微软亚洲研究院的刘铁岩等人近日在AAAI 2017上做的有关优化以及大规模机器学习的Tutorial,"Recent Advances in Distributed Machine Learning",很值得一看。里面对传统的优化算法,特别是一些理论特性以及分布式算法的相应理论特性都有一个比较详尽的总结。非常适合想快速了解这些领域的学者和工程师。另外,这个Tutorial还介绍了DMTK的一些情况,作为一个分布式计算平台的优缺点,还顺带比较了Spark和TensorFlow等流行框架。
摘要:
In recent years, artificial intelligence has demonstrated its power in many important applications. Besides the novel machine learning algorithms (for example, deep neural networks), their distributed implementations play a very critical role in these successes. In this tutorial, we will first review popular machine learning models and their corresponding optimization techniques.
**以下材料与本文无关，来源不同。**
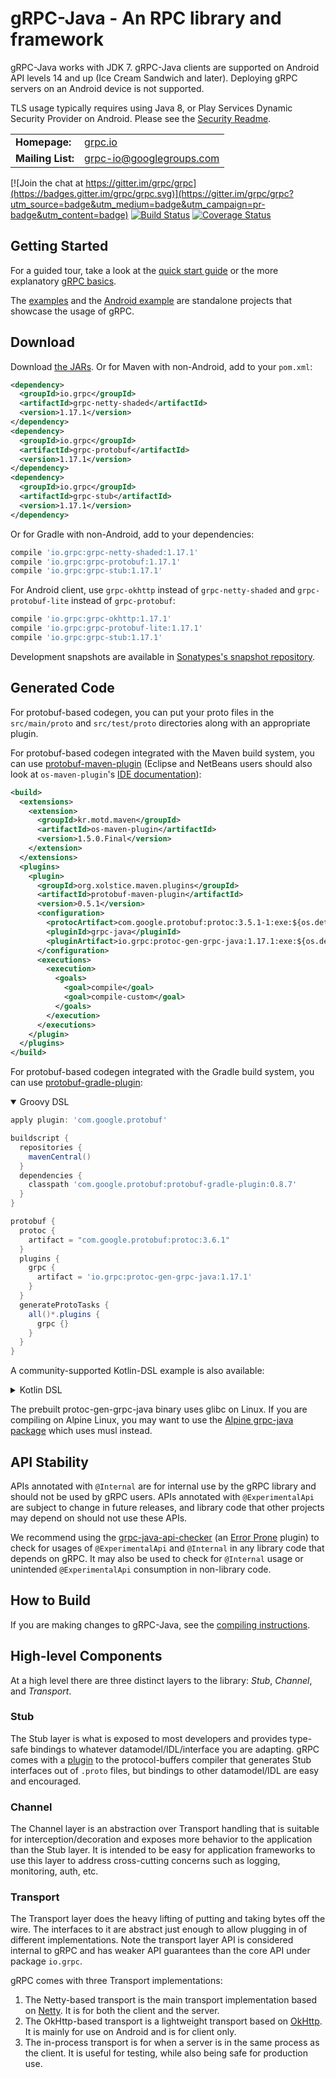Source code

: gRPC-Java - An RPC library and framework
========================================

gRPC-Java works with JDK 7. gRPC-Java clients are supported on Android API
levels 14 and up (Ice Cream Sandwich and later). Deploying gRPC servers on an
Android device is not supported.

TLS usage typically requires using Java 8, or Play Services Dynamic Security
Provider on Android. Please see the [Security Readme](SECURITY.md).

<table>
  <tr>
    <td><b>Homepage:</b></td>
    <td><a href="https://grpc.io/">grpc.io</a></td>
  </tr>
  <tr>
    <td><b>Mailing List:</b></td>
    <td><a href="https://groups.google.com/forum/#!forum/grpc-io">grpc-io@googlegroups.com</a></td>
  </tr>
</table>

[![Join the chat at https://gitter.im/grpc/grpc](https://badges.gitter.im/grpc/grpc.svg)](https://gitter.im/grpc/grpc?utm_source=badge&utm_medium=badge&utm_campaign=pr-badge&utm_content=badge)
[![Build Status](https://travis-ci.org/grpc/grpc-java.svg?branch=master)](https://travis-ci.org/grpc/grpc-java)
[![Coverage Status](https://coveralls.io/repos/grpc/grpc-java/badge.svg?branch=master&service=github)](https://coveralls.io/github/grpc/grpc-java?branch=master)

Getting Started
---------------

For a guided tour, take a look at the [quick start
guide](https://grpc.io/docs/quickstart/java.html) or the more explanatory [gRPC
basics](https://grpc.io/docs/tutorials/basic/java.html).

The [examples](https://github.com/grpc/grpc-java/tree/v1.17.1/examples) and the
[Android example](https://github.com/grpc/grpc-java/tree/v1.17.1/examples/android)
are standalone projects that showcase the usage of gRPC.

Download
--------

Download [the JARs][]. Or for Maven with non-Android, add to your `pom.xml`:
```xml
<dependency>
  <groupId>io.grpc</groupId>
  <artifactId>grpc-netty-shaded</artifactId>
  <version>1.17.1</version>
</dependency>
<dependency>
  <groupId>io.grpc</groupId>
  <artifactId>grpc-protobuf</artifactId>
  <version>1.17.1</version>
</dependency>
<dependency>
  <groupId>io.grpc</groupId>
  <artifactId>grpc-stub</artifactId>
  <version>1.17.1</version>
</dependency>
```

Or for Gradle with non-Android, add to your dependencies:
```gradle
compile 'io.grpc:grpc-netty-shaded:1.17.1'
compile 'io.grpc:grpc-protobuf:1.17.1'
compile 'io.grpc:grpc-stub:1.17.1'
```

For Android client, use `grpc-okhttp` instead of `grpc-netty-shaded` and
`grpc-protobuf-lite` instead of `grpc-protobuf`:
```gradle
compile 'io.grpc:grpc-okhttp:1.17.1'
compile 'io.grpc:grpc-protobuf-lite:1.17.1'
compile 'io.grpc:grpc-stub:1.17.1'
```

[the JARs]:
https://search.maven.org/search?q=g:io.grpc%20AND%20v:1.17.1

Development snapshots are available in [Sonatypes's snapshot
repository](https://oss.sonatype.org/content/repositories/snapshots/).

Generated Code
--------------

For protobuf-based codegen, you can put your proto files in the `src/main/proto`
and `src/test/proto` directories along with an appropriate plugin.

For protobuf-based codegen integrated with the Maven build system, you can use
[protobuf-maven-plugin][] (Eclipse and NetBeans users should also look at
`os-maven-plugin`'s
[IDE documentation](https://github.com/trustin/os-maven-plugin#issues-with-eclipse-m2e-or-other-ides)):
```xml
<build>
  <extensions>
    <extension>
      <groupId>kr.motd.maven</groupId>
      <artifactId>os-maven-plugin</artifactId>
      <version>1.5.0.Final</version>
    </extension>
  </extensions>
  <plugins>
    <plugin>
      <groupId>org.xolstice.maven.plugins</groupId>
      <artifactId>protobuf-maven-plugin</artifactId>
      <version>0.5.1</version>
      <configuration>
        <protocArtifact>com.google.protobuf:protoc:3.5.1-1:exe:${os.detected.classifier}</protocArtifact>
        <pluginId>grpc-java</pluginId>
        <pluginArtifact>io.grpc:protoc-gen-grpc-java:1.17.1:exe:${os.detected.classifier}</pluginArtifact>
      </configuration>
      <executions>
        <execution>
          <goals>
            <goal>compile</goal>
            <goal>compile-custom</goal>
          </goals>
        </execution>
      </executions>
    </plugin>
  </plugins>
</build>
```

[protobuf-maven-plugin]: https://www.xolstice.org/protobuf-maven-plugin/

For protobuf-based codegen integrated with the Gradle build system, you can use
[protobuf-gradle-plugin][]:
<details open>
<summary>Groovy DSL</summary>

```groovy
apply plugin: 'com.google.protobuf'

buildscript {
  repositories {
    mavenCentral()
  }
  dependencies {
    classpath 'com.google.protobuf:protobuf-gradle-plugin:0.8.7'
  }
}

protobuf {
  protoc {
    artifact = "com.google.protobuf:protoc:3.6.1"
  }
  plugins {
    grpc {
      artifact = 'io.grpc:protoc-gen-grpc-java:1.17.1'
    }
  }
  generateProtoTasks {
    all()*.plugins {
      grpc {}
    }
  }
}
```
</details>

A community-supported Kotlin-DSL example is also available:
<details>
<summary>Kotlin DSL</summary>

```kotlin
import org.jetbrains.kotlin.gradle.tasks.KotlinCompile
import com.google.protobuf.gradle.*
import org.gradle.kotlin.dsl.provider.gradleKotlinDslOf

buildscript {
    extra.set("grpcVersion", "1.17.1")
    extra.set("protocVersion", "3.6.1")
    extra.set("kotlinVersion", "1.3.10")
}

plugins {
    kotlin("jvm") version "1.3.10"
    java
    id("com.google.protobuf") version "0.8.7"
}

repositories {
    mavenCentral()    
    maven("https://plugins.gradle.org/m2/")
}

sourceSets {
    main {
        java {
            srcDirs(
                "build/generated/source/proto/main/java",
                "build/generated/source/proto/main/grpc"
            )
        }
    }
}

java {
    sourceCompatibility = JavaVersion.VERSION_1_10
}

protobuf {
    protoc {
        // The artifact spec for the Protobuf Compiler
        val protocVersion : String by rootProject.extra
        artifact = "com.google.protobuf:protoc:$protocVersion"
    }

    // this nasty stuff will go away soon, the gradle plugin team for protobuf is aware it doesn't work well with kotlin-dsl
    plugins(delegateClosureOf<NamedDomainObjectContainer<ExecutableLocator>> {
        this {
            id("grpc") {
                val grpcVersion : String by rootProject.extra
                artifact = "io.grpc:protoc-gen-grpc-java:$grpcVersion"
            }
        }
    })
    
    generateProtoTasks(delegateClosureOf<ProtobufConfigurator.GenerateProtoTaskCollection> {
        all().forEach {
            it.plugins(delegateClosureOf<NamedDomainObjectContainer<GenerateProtoTask.PluginOptions>> {
                this {
                    id("grpc")
                }
            })
        }
    })
}

dependencies {
    // ********************************* Kotlin ******************************************
    // Use the Kotlin JDK 8 standard library
    val kotlinVersion : String by rootProject.extra
    implementation("org.jetbrains.kotlin:kotlin-stdlib-jdk8:$kotlinVersion")
    implementation("org.jetbrains.kotlin:kotlin-reflect:$kotlinVersion")
    
    // Workaround for @javax.annotation.Generated
    // see: https://github.com/grpc/grpc-java/issues/3633
    implementation("javax.annotation:javax.annotation-api:1.3.1")
    
    implementation("com.google.protobuf:protobuf-gradle-plugin:0.8.3")
    
    val protocVersion : String by rootProject.extra
    implementation("com.google.protobuf:protobuf-java:$protocVersion")

    val grpcVersion : String by rootProject.extra
    implementation("io.grpc:grpc-protobuf:$grpcVersion")
    implementation("io.grpc:grpc-stub:$grpcVersion")
    implementation("io.grpc:grpc-netty:$grpcVersion")
}
```
</details>
<p>

[protobuf-gradle-plugin]: https://github.com/google/protobuf-gradle-plugin

The prebuilt protoc-gen-grpc-java binary uses glibc on Linux. If you are
compiling on Alpine Linux, you may want to use the [Alpine grpc-java package][]
which uses musl instead.

[Alpine grpc-java package]: https://pkgs.alpinelinux.org/package/edge/testing/x86_64/grpc-java

API Stability
-------------

APIs annotated with `@Internal` are for internal use by the gRPC library and
should not be used by gRPC users. APIs annotated with `@ExperimentalApi` are
subject to change in future releases, and library code that other projects
may depend on should not use these APIs.

We recommend using the
[grpc-java-api-checker](https://github.com/grpc/grpc-java-api-checker)
(an [Error Prone](https://github.com/google/error-prone) plugin)
to check for usages of `@ExperimentalApi` and `@Internal` in any library code
that depends on gRPC. It may also be used to check for `@Internal` usage or 
unintended `@ExperimentalApi` consumption in non-library code.

How to Build
------------

If you are making changes to gRPC-Java, see the [compiling
instructions](COMPILING.md).

High-level Components
---------------------

At a high level there are three distinct layers to the library: *Stub*,
*Channel*, and *Transport*.

### Stub

The Stub layer is what is exposed to most developers and provides type-safe
bindings to whatever datamodel/IDL/interface you are adapting. gRPC comes with
a [plugin](https://github.com/google/grpc-java/blob/master/compiler) to the
protocol-buffers compiler that generates Stub interfaces out of `.proto` files,
but bindings to other datamodel/IDL are easy and encouraged.

### Channel

The Channel layer is an abstraction over Transport handling that is suitable for
interception/decoration and exposes more behavior to the application than the
Stub layer. It is intended to be easy for application frameworks to use this
layer to address cross-cutting concerns such as logging, monitoring, auth, etc.

### Transport

The Transport layer does the heavy lifting of putting and taking bytes off the
wire. The interfaces to it are abstract just enough to allow plugging in of
different implementations. Note the transport layer API is considered internal
to gRPC and has weaker API guarantees than the core API under package `io.grpc`.

gRPC comes with three Transport implementations:

1. The Netty-based transport is the main transport implementation based on
   [Netty](http://netty.io). It is for both the client and the server.
2. The OkHttp-based transport is a lightweight transport based on
   [OkHttp](http://square.github.io/okhttp/). It is mainly for use on Android
   and is for client only.
3. The in-process transport is for when a server is in the same process as the
   client. It is useful for testing, while also being safe for production use.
Second, we will introduce different ways of parallelizing machine learning algorithms, that is, data parallelism, model parallelism, synchronous parallelism, asynchronous parallelism, and so on, and discuss their theoretical properties, advantages, and limitations. Third, we will discuss some recent research works that try to overcome the limitations of standard parallelization mechanisms, including advanced asynchronous parallelism and new communication and aggregation methods. Finally, we will introduce how to leverage popular distributed machine learning platforms, such as Spark MlLib, DMTK, Tensorflow, to parallelize a given machine learning algorithm, in order to give the audience some practical guidelines on this topic.